§ Exercise prompt
From the entries below, copy every line that holds the word "mengatur".

(Items listed in a dataset)
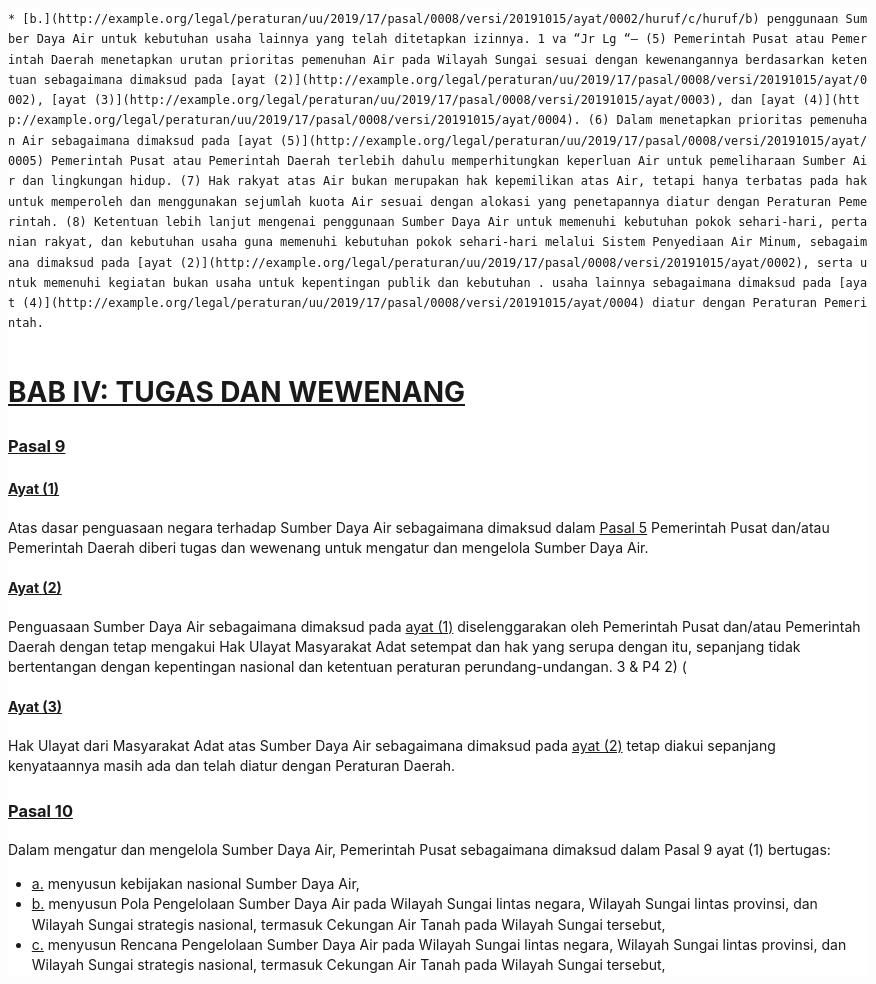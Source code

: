     * [b.](http://example.org/legal/peraturan/uu/2019/17/pasal/0008/versi/20191015/ayat/0002/huruf/c/huruf/b) penggunaan Sumber Daya Air untuk kebutuhan usaha lainnya yang telah ditetapkan izinnya. 1 va “Jr Lg “— (5) Pemerintah Pusat atau Pemerintah Daerah menetapkan urutan prioritas pemenuhan Air pada Wilayah Sungai sesuai dengan kewenangannya berdasarkan ketentuan sebagaimana dimaksud pada [ayat (2)](http://example.org/legal/peraturan/uu/2019/17/pasal/0008/versi/20191015/ayat/0002), [ayat (3)](http://example.org/legal/peraturan/uu/2019/17/pasal/0008/versi/20191015/ayat/0003), dan [ayat (4)](http://example.org/legal/peraturan/uu/2019/17/pasal/0008/versi/20191015/ayat/0004). (6) Dalam menetapkan prioritas pemenuhan Air sebagaimana dimaksud pada [ayat (5)](http://example.org/legal/peraturan/uu/2019/17/pasal/0008/versi/20191015/ayat/0005) Pemerintah Pusat atau Pemerintah Daerah terlebih dahulu memperhitungkan keperluan Air untuk pemeliharaan Sumber Air dan lingkungan hidup. (7) Hak rakyat atas Air bukan merupakan hak kepemilikan atas Air, tetapi hanya terbatas pada hak untuk memperoleh dan menggunakan sejumlah kuota Air sesuai dengan alokasi yang penetapannya diatur dengan Peraturan Pemerintah. (8) Ketentuan lebih lanjut mengenai penggunaan Sumber Daya Air untuk memenuhi kebutuhan pokok sehari-hari, pertanian rakyat, dan kebutuhan usaha guna memenuhi kebutuhan pokok sehari-hari melalui Sistem Penyediaan Air Minum, sebagaimana dimaksud pada [ayat (2)](http://example.org/legal/peraturan/uu/2019/17/pasal/0008/versi/20191015/ayat/0002), serta untuk memenuhi kegiatan bukan usaha untuk kepentingan publik dan kebutuhan . usaha lainnya sebagaimana dimaksud pada [ayat (4)](http://example.org/legal/peraturan/uu/2019/17/pasal/0008/versi/20191015/ayat/0004) diatur dengan Peraturan Pemerintah.

 


# [BAB IV: TUGAS DAN WEWENANG](http://example.org/legal/peraturan/uu/2019/17/bab/0004)

### [Pasal 9](http://example.org/legal/peraturan/uu/2019/17/pasal/0009)

#### [Ayat (1)](http://example.org/legal/peraturan/uu/2019/17/pasal/0009/versi/20191015/ayat/0001)
Atas dasar penguasaan negara terhadap Sumber Daya Air sebagaimana dimaksud dalam [Pasal 5](http://example.org/legal/peraturan/uu/2019/17/pasal/0005) Pemerintah Pusat dan/atau Pemerintah Daerah diberi tugas dan wewenang untuk mengatur dan mengelola Sumber Daya Air.

#### [Ayat (2)](http://example.org/legal/peraturan/uu/2019/17/pasal/0009/versi/20191015/ayat/0002)
Penguasaan Sumber Daya Air sebagaimana dimaksud pada [ayat (1)](http://example.org/legal/peraturan/uu/2019/17/pasal/0009/versi/20191015/ayat/0001) diselenggarakan oleh Pemerintah Pusat dan/atau Pemerintah Daerah dengan tetap mengakui Hak Ulayat Masyarakat Adat setempat dan hak yang serupa dengan itu, sepanjang tidak bertentangan dengan kepentingan nasional dan ketentuan peraturan perundang-undangan. 3 & P4 2) (

#### [Ayat (3)](http://example.org/legal/peraturan/uu/2019/17/pasal/0009/versi/20191015/ayat/0003)
Hak Ulayat dari Masyarakat Adat atas Sumber Daya Air sebagaimana dimaksud pada [ayat (2)](http://example.org/legal/peraturan/uu/2019/17/pasal/0009/versi/20191015/ayat/0002) tetap diakui sepanjang kenyataannya masih ada dan telah diatur dengan Peraturan Daerah.


### [Pasal 10](http://example.org/legal/peraturan/uu/2019/17/pasal/0010)
Dalam mengatur dan mengelola Sumber Daya Air, Pemerintah Pusat sebagaimana dimaksud dalam Pasal 9 ayat (1) bertugas:
* [a.](http://example.org/legal/peraturan/uu/2019/17/pasal/0010/versi/20191015/huruf/a) menyusun kebijakan nasional Sumber Daya Air,
* [b.](http://example.org/legal/peraturan/uu/2019/17/pasal/0010/versi/20191015/huruf/b) menyusun Pola Pengelolaan Sumber Daya Air pada Wilayah Sungai lintas negara, Wilayah Sungai lintas provinsi, dan Wilayah Sungai strategis nasional, termasuk Cekungan Air Tanah pada Wilayah Sungai tersebut,
* [c.](http://example.org/legal/peraturan/uu/2019/17/pasal/0010/versi/20191015/huruf/c) menyusun Rencana Pengelolaan Sumber Daya Air pada Wilayah Sungai lintas negara, Wilayah Sungai lintas provinsi, dan Wilayah Sungai strategis nasional, termasuk Cekungan Air Tanah pada Wilayah Sungai tersebut,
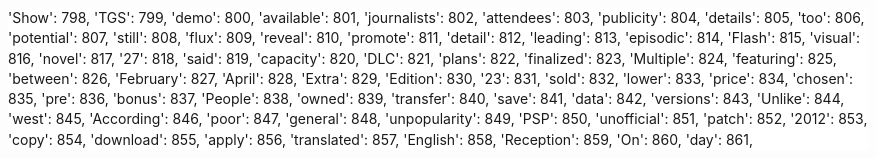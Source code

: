  'Show': 798,
 'TGS': 799,
 'demo': 800,
 'available': 801,
 'journalists': 802,
 'attendees': 803,
 'publicity': 804,
 'details': 805,
 'too': 806,
 'potential': 807,
 'still': 808,
 'flux': 809,
 'reveal': 810,
 'promote': 811,
 'detail': 812,
 'leading': 813,
 'episodic': 814,
 'Flash': 815,
 'visual': 816,
 'novel': 817,
 '27': 818,
 'said': 819,
 'capacity': 820,
 'DLC': 821,
 'plans': 822,
 'finalized': 823,
 'Multiple': 824,
 'featuring': 825,
 'between': 826,
 'February': 827,
 'April': 828,
 'Extra': 829,
 'Edition': 830,
 '23': 831,
 'sold': 832,
 'lower': 833,
 'price': 834,
 'chosen': 835,
 'pre': 836,
 'bonus': 837,
 'People': 838,
 'owned': 839,
 'transfer': 840,
 'save': 841,
 'data': 842,
 'versions': 843,
 'Unlike': 844,
 'west': 845,
 'According': 846,
 'poor': 847,
 'general': 848,
 'unpopularity': 849,
 'PSP': 850,
 'unofficial': 851,
 'patch': 852,
 '2012': 853,
 'copy': 854,
 'download': 855,
 'apply': 856,
 'translated': 857,
 'English': 858,
 'Reception': 859,
 'On': 860,
 'day': 861,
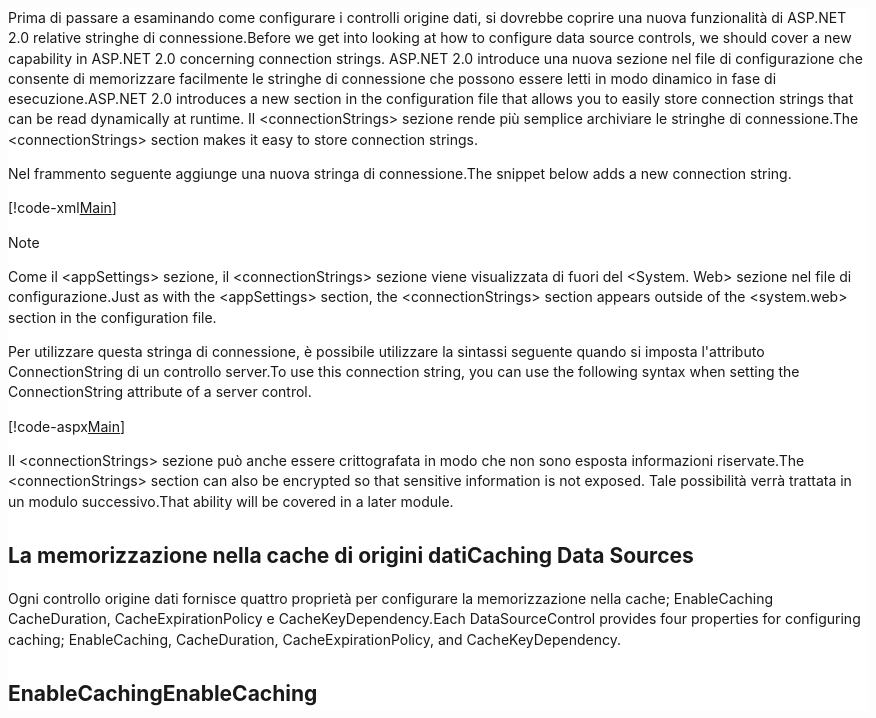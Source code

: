 <span data-ttu-id="c626d-127">Prima di passare a esaminando come configurare i controlli origine dati, si dovrebbe coprire una nuova funzionalità di ASP.NET 2.0 relative stringhe di connessione.</span><span class="sxs-lookup"><span data-stu-id="c626d-127">Before we get into looking at how to configure data source controls, we should cover a new capability in ASP.NET 2.0 concerning connection strings.</span></span> <span data-ttu-id="c626d-128">ASP.NET 2.0 introduce una nuova sezione nel file di configurazione che consente di memorizzare facilmente le stringhe di connessione che possono essere letti in modo dinamico in fase di esecuzione.</span><span class="sxs-lookup"><span data-stu-id="c626d-128">ASP.NET 2.0 introduces a new section in the configuration file that allows you to easily store connection strings that can be read dynamically at runtime.</span></span> <span data-ttu-id="c626d-129">Il &lt;connectionStrings&gt; sezione rende più semplice archiviare le stringhe di connessione.</span><span class="sxs-lookup"><span data-stu-id="c626d-129">The &lt;connectionStrings&gt; section makes it easy to store connection strings.</span></span>

<span data-ttu-id="c626d-130">Nel frammento seguente aggiunge una nuova stringa di connessione.</span><span class="sxs-lookup"><span data-stu-id="c626d-130">The snippet below adds a new connection string.</span></span>

[!code-xml[Main](data-source-controls/samples/sample1.xml)]

> [!NOTE]
> <span data-ttu-id="c626d-131">Come il &lt;appSettings&gt; sezione, il &lt;connectionStrings&gt; sezione viene visualizzata di fuori del &lt;System. Web&gt; sezione nel file di configurazione.</span><span class="sxs-lookup"><span data-stu-id="c626d-131">Just as with the &lt;appSettings&gt; section, the &lt;connectionStrings&gt; section appears outside of the &lt;system.web&gt; section in the configuration file.</span></span>


<span data-ttu-id="c626d-132">Per utilizzare questa stringa di connessione, è possibile utilizzare la sintassi seguente quando si imposta l'attributo ConnectionString di un controllo server.</span><span class="sxs-lookup"><span data-stu-id="c626d-132">To use this connection string, you can use the following syntax when setting the ConnectionString attribute of a server control.</span></span>

[!code-aspx[Main](data-source-controls/samples/sample2.aspx)]

<span data-ttu-id="c626d-133">Il &lt;connectionStrings&gt; sezione può anche essere crittografata in modo che non sono esposta informazioni riservate.</span><span class="sxs-lookup"><span data-stu-id="c626d-133">The &lt;connectionStrings&gt; section can also be encrypted so that sensitive information is not exposed.</span></span> <span data-ttu-id="c626d-134">Tale possibilità verrà trattata in un modulo successivo.</span><span class="sxs-lookup"><span data-stu-id="c626d-134">That ability will be covered in a later module.</span></span>

## <a name="caching-data-sources"></a><span data-ttu-id="c626d-135">La memorizzazione nella cache di origini dati</span><span class="sxs-lookup"><span data-stu-id="c626d-135">Caching Data Sources</span></span>

<span data-ttu-id="c626d-136">Ogni controllo origine dati fornisce quattro proprietà per configurare la memorizzazione nella cache; EnableCaching CacheDuration, CacheExpirationPolicy e CacheKeyDependency.</span><span class="sxs-lookup"><span data-stu-id="c626d-136">Each DataSourceControl provides four properties for configuring caching; EnableCaching, CacheDuration, CacheExpirationPolicy, and CacheKeyDependency.</span></span>

## <a name="enablecaching"></a><span data-ttu-id="c626d-137">EnableCaching</span><span class="sxs-lookup"><span data-stu-id="c626d-137">EnableCaching</span></span>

§ Task solution
Atas dasar penguasaan negara terhadap Sumber Daya Air sebagaimana dimaksud dalam [Pasal 5](http://example.org/legal/peraturan/uu/2019/17/pasal/0005) Pemerintah Pusat dan/atau Pemerintah Daerah diberi tugas dan wewenang untuk mengatur dan mengelola Sumber Daya Air.
Dalam mengatur dan mengelola Sumber Daya Air, Pemerintah Pusat sebagaimana dimaksud dalam Pasal 9 ayat (1) bertugas:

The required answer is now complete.